GIVEN RECORDS:
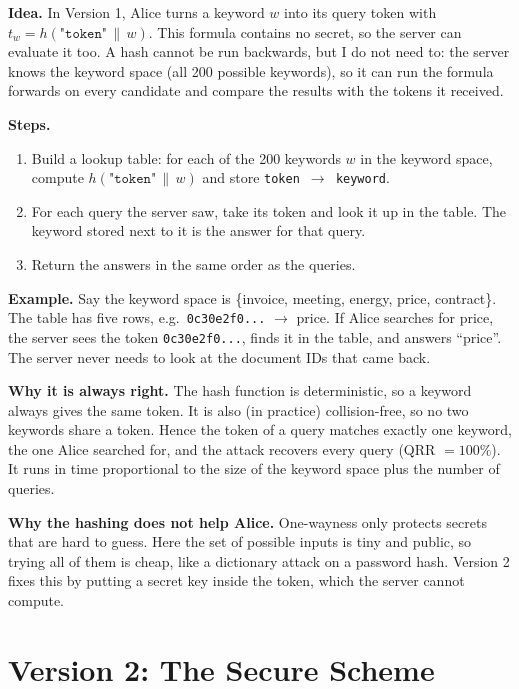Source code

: \documentclass[12pt]{article}
\begin{document}
\begin{answer}
    \textbf{Idea.}
    In Version 1, Alice turns a keyword $w$ into its query token with $t_w = h(\texttt{"token"} \,\|\, w)$.
    This formula contains no secret, so the server can evaluate it too.
    A hash cannot be run backwards, but I do not need to: the server knows the keyword space (all 200 possible keywords), so it can run the formula forwards on every candidate and compare the results with the tokens it received.

    \textbf{Steps.}
    \begin{enumerate}
        \item Build a lookup table: for each of the 200 keywords $w$ in the keyword space, compute $h(\texttt{"token"} \,\|\, w)$ and store \texttt{token $\to$ keyword}.
        \item For each query the server saw, take its token and look it up in the table.
        The keyword stored next to it is the answer for that query.
        \item Return the answers in the same order as the queries.
    \end{enumerate}

    \textbf{Example.}
    Say the keyword space is \{invoice, meeting, energy, price, contract\}.
    The table has five rows, e.g.\ \texttt{0c30e2f0...} $\to$ price.
    If Alice searches for price, the server sees the token \texttt{0c30e2f0...}, finds it in the table, and answers ``price''.
    The server never needs to look at the document IDs that came back.

    \textbf{Why it is always right.}
    The hash function is deterministic, so a keyword always gives the same token.
    It is also (in practice) collision-free, so no two keywords share a token.
    Hence the token of a query matches exactly one keyword, the one Alice searched for, and the attack recovers every query (QRR $=100\%$).
    It runs in time proportional to the size of the keyword space plus the number of queries.

    \textbf{Why the hashing does not help Alice.}
    One-wayness only protects secrets that are hard to guess.
    Here the set of possible inputs is tiny and public, so trying all of them is cheap, like a dictionary attack on a password hash.
    Version 2 fixes this by putting a secret key inside the token, which the server cannot compute.
\end{answer}

\Needspace{9cm}
\section{Version 2: The Secure Scheme}
\end{document}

TRY IT: Give the material above again exactly as it stands, minus any images.

EXERCISE ANSWER:
Source code

: \documentclass[12pt]{article}
\begin{document}
\begin{answer}
    \textbf{Idea.}
    In Version 1, Alice turns a keyword $w$ into its query token with $t_w = h(\texttt{"token"} \,\|\, w)$.
    This formula contains no secret, so the server can evaluate it too.
    A hash cannot be run backwards, but I do not need to: the server knows the keyword space (all 200 possible keywords), so it can run the formula forwards on every candidate and compare the results with the tokens it received.

    \textbf{Steps.}
    \begin{enumerate}
        \item Build a lookup table: for each of the 200 keywords $w$ in the keyword space, compute $h(\texttt{"token"} \,\|\, w)$ and store \texttt{token $\to$ keyword}.
        \item For each query the server saw, take its token and look it up in the table.
        The keyword stored next to it is the answer for that query.
        \item Return the answers in the same order as the queries.
    \end{enumerate}

    \textbf{Example.}
    Say the keyword space is \{invoice, meeting, energy, price, contract\}.
    The table has five rows, e.g.\ \texttt{0c30e2f0...} $\to$ price.
    If Alice searches for price, the server sees the token \texttt{0c30e2f0...}, finds it in the table, and answers ``price''.
    The server never needs to look at the document IDs that came back.

    \textbf{Why it is always right.}
    The hash function is deterministic, so a keyword always gives the same token.
    It is also (in practice) collision-free, so no two keywords share a token.
    Hence the token of a query matches exactly one keyword, the one Alice searched for, and the attack recovers every query (QRR $=100\%$).
    It runs in time proportional to the size of the keyword space plus the number of queries.

    \textbf{Why the hashing does not help Alice.}
    One-wayness only protects secrets that are hard to guess.
    Here the set of possible inputs is tiny and public, so trying all of them is cheap, like a dictionary attack on a password hash.
    Version 2 fixes this by putting a secret key inside the token, which the server cannot compute.
\end{answer}

\Needspace{9cm}
\section{Version 2: The Secure Scheme}
\end{document}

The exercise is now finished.